De plus, dans le cas des troubles alimentaires, les signes sont souvent difficiles à identifier comme problématiques puisqu'il s'agit de comportements pro-minceur encouragés par la société. Pour l'alcoolisme, on peut aussi tolérer socialement certaines habitudes bien longtemps avant que quelqu'un ose dire que ce n'est pas normal. Pour la violence conjugale, il est souvent difficile pour quiconque de l'extérieur de faire un geste si ceux qui sont pris dans le cercle infernal refusent de s'aider. Même la chanteuse populaire Rihanna n'a pas écouté Oprah quand elle lui a dit de sortir de sa relation toxique avec le chanteur Chris Brown!

Les personnes dépressives, souvent auteures de leur propre isolement, ne sont pas non plus les plus faciles à aider.

Tout cela est délicat, explique le Dr Renaud.
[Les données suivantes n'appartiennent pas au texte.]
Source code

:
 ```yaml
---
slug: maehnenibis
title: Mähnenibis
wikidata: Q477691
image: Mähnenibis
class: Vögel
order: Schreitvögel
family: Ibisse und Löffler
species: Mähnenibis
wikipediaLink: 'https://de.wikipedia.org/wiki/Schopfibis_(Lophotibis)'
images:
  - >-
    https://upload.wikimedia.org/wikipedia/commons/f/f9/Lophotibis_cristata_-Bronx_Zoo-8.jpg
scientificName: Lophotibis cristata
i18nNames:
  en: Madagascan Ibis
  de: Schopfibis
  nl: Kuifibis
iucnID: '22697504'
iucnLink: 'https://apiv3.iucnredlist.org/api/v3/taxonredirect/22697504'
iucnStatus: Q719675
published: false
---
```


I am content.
La confrontation ne marche pas toujours, quoi qu'en pensent les apôtres des «interventions» à l'américaine, où un groupe de proches se retrouvent pour mettre une personne face à un problème, que ce soit la toxicomanie ou un problème de jeu.

«Accompagner, ça vaut de l'or, ajoute-t-elle. Écouter les personnes en détresse, prendre le temps. Soigner une maladie ou un désordre mental prend du temps. Mais on peut sauver des vies.»